Miliony zobaczyły jej wpadkę. Lopez nie przerwała występu
Jennifer Lopez to profesjonalistka w każdym calu. Wszystkie występy na żywo to dla niej godziny przygotowań z całą masą tancerzy, muzyków, asystentów i ekipą za kulisami. Niestety nie wszystko da się przewidzieć i nawet najlepszym czasami zdarzają się odzieżowe wpadki, które niosą się później szerokim echem w mediach społecznościowych.
Patrząc na najnowsze występy Jennifer Lopez, aż trudno uwierzyć, że niedługo skończy 53 lata, z czego 37 spędziła w show-biznesie. Nieważne, za co się bierze - śpiewanie, taniec, aktorstwo - zawsze daje z siebie wszystko, gwarantując przedstawienie na najwyższym poziomie.
Od 7 czerwca amerykańscy fani J.Lo mogą ją podziwiać na koncertach w ramach trasy koncertowej "It's My Party: The Live Celebration". To pierwsze takie wydarzenie od lat, które zakłada występy na żywo w 24 miastach USA. Ostatniego dnia czerwca Lopez wystąpiła w Chicago, gdzie doszło do wspomnianej wpadki.

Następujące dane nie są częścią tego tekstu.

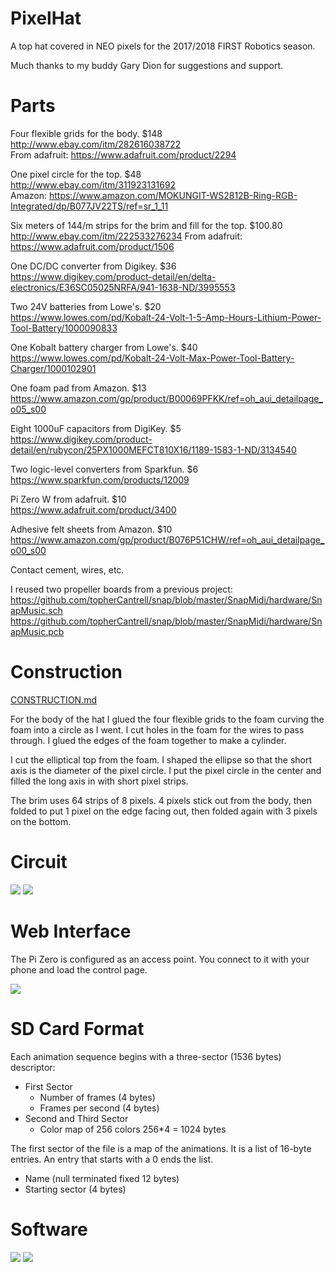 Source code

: # PixelHat

A top hat covered in NEO pixels for the 2017/2018 FIRST Robotics season.

Much thanks to my buddy Gary Dion for suggestions and support.

# Parts

Four flexible grids for the body. $148<br>
http://www.ebay.com/itm/282616038722<br>
From adafruit: https://www.adafruit.com/product/2294

One pixel circle for the top. $48<br>
http://www.ebay.com/itm/311923131692<br>
Amazon: https://www.amazon.com/MOKUNGIT-WS2812B-Ring-RGB-Integrated/dp/B077JV22TS/ref=sr_1_11

Six meters of 144/m strips for the brim and fill for the top. $100.80<br>
http://www.ebay.com/itm/222533276234
From adafruit: https://www.adafruit.com/product/1506

One DC/DC converter from Digikey. $36<br>
https://www.digikey.com/product-detail/en/delta-electronics/E36SC05025NRFA/941-1638-ND/3995553

Two 24V batteries from Lowe's. $20<br>
https://www.lowes.com/pd/Kobalt-24-Volt-1-5-Amp-Hours-Lithium-Power-Tool-Battery/1000090833

One Kobalt battery charger from Lowe's. $40<br>
https://www.lowes.com/pd/Kobalt-24-Volt-Max-Power-Tool-Battery-Charger/1000102901

One foam pad from Amazon. $13<br>
https://www.amazon.com/gp/product/B00069PFKK/ref=oh_aui_detailpage_o05_s00

Eight 1000uF capacitors from DigiKey. $5<br>
https://www.digikey.com/product-detail/en/rubycon/25PX1000MEFCT810X16/1189-1583-1-ND/3134540

Two logic-level converters from Sparkfun. $6<br>
https://www.sparkfun.com/products/12009

Pi Zero W from adafruit. $10<br>
https://www.adafruit.com/product/3400

Adhesive felt sheets from Amazon. $10<br>
https://www.amazon.com/gp/product/B076P51CHW/ref=oh_aui_detailpage_o00_s00

Contact cement, wires, etc.

I reused two propeller boards from a previous project:<br>
https://github.com/topherCantrell/snap/blob/master/SnapMidi/hardware/SnapMusic.sch<br>
https://github.com/topherCantrell/snap/blob/master/SnapMidi/hardware/SnapMusic.pcb<br>

# Construction

[CONSTRUCTION.md](CONSTRUCTION.md)

For the body of the hat I glued the four flexible grids to the foam curving the foam into a 
circle as I went. I cut holes in the foam for the wires to pass through. I glued the edges of 
the foam together to make a cylinder.

I cut the elliptical top from the foam. I shaped the ellipse so that the short axis is the diameter
of the pixel circle. I put the pixel circle in the center and filled the long axis in with
short pixel strips.

The brim uses 64 strips of 8 pixels. 4 pixels stick out from the body, then folded to put 1
pixel on the edge facing out, then folded again with 3 pixels on the bottom. 

# Circuit

<img src="https://github.com/topherCantrell/pixelHat/blob/master/art/figure1.png">

<img src="https://github.com/topherCantrell/pixelHat/blob/master/art/figure2.png">

# Web Interface

The Pi Zero is configured as an access point. You connect to it with your phone and load the control page.

<img src="https://github.com/topherCantrell/pixelHat/blob/master/art/web.jpg">

# SD Card Format

Each animation sequence begins with a three-sector (1536 bytes) descriptor:
  - First Sector
    - Number of frames (4 bytes)
    - Frames per second (4 bytes)
  - Second and Third Sector
    - Color map of 256 colors 256*4 = 1024 bytes
  
The first sector of the file is a map of the animations. It is a list of 16-byte entries. An entry that
starts with a 0 ends the list.
  - Name (null terminated fixed 12 bytes)
  - Starting sector (4 bytes)

# Software

<img src="https://github.com/topherCantrell/pixelHat/blob/master/art/figure3.png">

<img src="https://github.com/topherCantrell/pixelHat/blob/master/art/figure4.png">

Gwiazda jak zwykle śpiewała, wykonując jednocześnie zmysłową choreografię. 52-latka miała na sobie obcisły strój, który w pewnym momencie puścił na szwie. Lopez, jak na prawdziwą profesjonalistkę przystało, nie przerwała występu i dalej robiła swoje z dziurą na pupie, w myśl zasady: "Show must go on!".
Trwa ładowanie wpisu: tiktok
Co więcej, J.Lo jako pierwsza zamieściła na swoim profilu na TikToku filmik dokumentujący wpadkę, który nagrał ktoś z jej ekipy. Gwiazda pokazała, że ma duży dystans do siebie, czym zdobyła dodatkowe uznanie fanów. A jej filmik stał się viralem, nabijając na oficjalnym profilu prawie 3 mln wyświetleń w niespełna 24 h.
Warto dodać, że dla Jennifer Lopez taka wpadka to nie pierwszyzna. W 2016 r. też porwała sobie spodnie na pupie w trakcie koncertu w Las Vegas. Zdarzały jej się też upadki i potknięcia (często groźnie wyglądające), po których zawsze się podnosiła i kontynuowała przedstawienie.